He couldn’t think about it. It was too much responsibility to put on a fourteen-year-old’s shoulders, not to mention his conscience. But he knew he was about to make a decision that would forever haunt him. A decision that would change him permanently.
“Deep breath in, mijo.” Ricardo’s voice was a whisper behind him. He must have sensed Dominic’s reluctance, and he was there to get him back on track. He had insisted on accompanying Dominic on the job in case something went wrong, and it wasn’t until he showed hesitation that Ricardo exited the back seat of his sedan and joined him. He was there for moral support, a coach of sorts. It was an honor. Ricardo was a king among thieves and murderers. He didn’t go on jobs, but Dominic was on the fast track to becoming his prince, and he wanted to be there for his adopted son’s first kill. “Good. Now, let it out... nice... and slow, and then squeeze the trigger.”
The gun stopped shaking when he let out a long breath and curled his finger around the trigger, slowly squeezing.
“Please!” the man cried, disrupting Dominic’s concentration. “Don’t do it, kid!”
“Shut the fuck up, singao.” Ricardo didn’t raise his voice. He didn’t have to. His tone was lethal enough to drive the point home. “If he doesn’t do it, I’ll do it myself. Either way, estás muerto.”
Ricardo put his hand on Dominic’s shoulder and leaned down until he was level with his ear. “You don’t have to do this, mijo. Give me the gun, and you can walk away right now. You have nothing to prove.”
A vision of his mother and little brother flashed before his eyes: Colton in hand-me-down pants too high on his shins, the soles of his shoes flapping, and he was entirely too thin. The same was true for Dominic. His mother—well, she was a lost cause, but he still had to care for her because she refused to care for herself. If something happened to her, he and his brother would end up in foster care and they would be lucky if they weren’t separated. It wasn’t a chance he was willing to take. Colton would never survive on his own without his big brother there to protect and care for him.
It was his family versus this stranger’s family. A stranger who had obviously had some underhanded dealings with the wrong people, or he wouldn’t have been in the cowering position he was currently in. There would be blood on Dominic’s young hands, and he was dooming his soul to Hell with this one action. But his family was worth it.

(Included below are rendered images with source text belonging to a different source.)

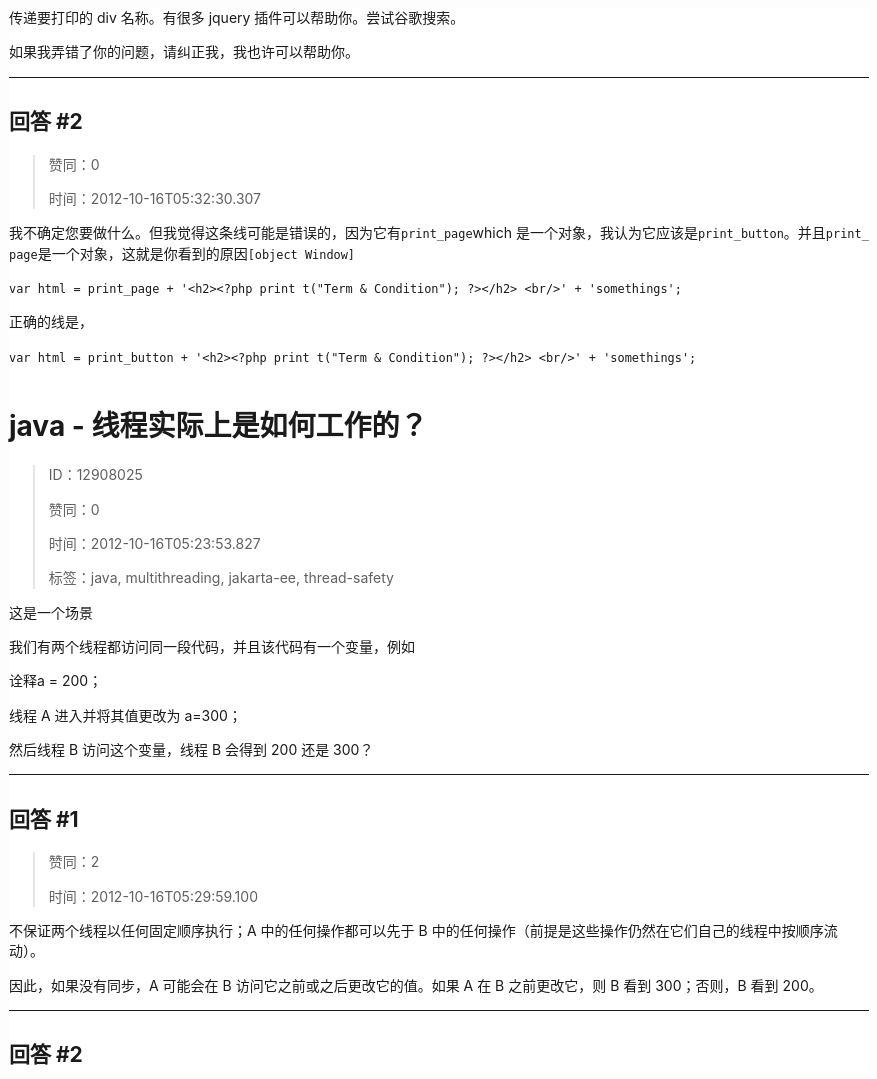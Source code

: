 传递要打印的 div 名称。有很多 jquery 插件可以帮助你。尝试谷歌搜索。

如果我弄错了你的问题，请纠正我，我也许可以帮助你。

* * *

## 回答 #2

> 赞同：0
> 
> 时间：2012-10-16T05:32:30.307

我不确定您要做什么。但我觉得这条线可能是错误的，因为它有`print_page`which 是一个对象，我认为它应该是`print_button`。并且`print_page`是一个对象，这就是你看到的原因`[object Window]`

`var html = print_page + '<h2><?php print t("Term & Condition"); ?></h2> <br/>' + 'somethings';`

正确的线是，

`var html = print_button + '<h2><?php print t("Term & Condition"); ?></h2> <br/>' + 'somethings';`

# java - 线程实际上是如何工作的？

> ID：12908025
> 
> 赞同：0
> 
> 时间：2012-10-16T05:23:53.827
> 
> 标签：java, multithreading, jakarta-ee, thread-safety

这是一个场景

我们有两个线程都访问同一段代码，并且该代码有一个变量，例如

诠释a = 200；

线程 A 进入并将其值更改为 a=300；

然后线程 B 访问这个变量，线程 B 会得到 200 还是 300？

* * *

## 回答 #1

> 赞同：2
> 
> 时间：2012-10-16T05:29:59.100

不保证两个线程以任何固定顺序执行；A 中的任何操作都可以先于 B 中的任何操作（前提是这些操作仍然在它们自己的线程中按顺序流动）。

因此，如果没有同步，A 可能会在 B 访问它之前或之后更改它的值。如果 A 在 B 之前更改它，则 B 看到 300；否则，B 看到 200。

* * *

## 回答 #2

He squeezed the trigger. The shot rang out into the still night air, amplified by the echoing acoustics of the concrete buildings that caged them in. There was no place for the sound to go. It would forever be captured in his memory, and so would the look of horror on the face of the man who was unlucky enough to have been his first kill.
The smell of gunpowder wafted in the air, and the man slumped to the ground. No life remained in the eyes that stared back at him. The man’s last vision wasn’t of loved ones telling him they loved him. It was the face of his killer, a fourteen-year-old murderer.
“Dominic? Are you okay?” Ricardo’s voice was solemn, fatherly. “Give me the gun, chico.”
Ricardo used his large hands to pry Dominic’s stiff fingers from the handle of the gun. Once it was free, Ricardo stuffed the gun into the waistband of his pants under his jacket. Dominic was frozen in place, unable to avert his attention from the dead man. He barely even registered the feel of Ricardo’s arms turning him so that his head was tucked beneath his mentor’s chin.
“It’s okay, socio. It’s all over. You did good. See? I call you socio because now you are a man. Eh?” Ricardo squeezed his shoulders.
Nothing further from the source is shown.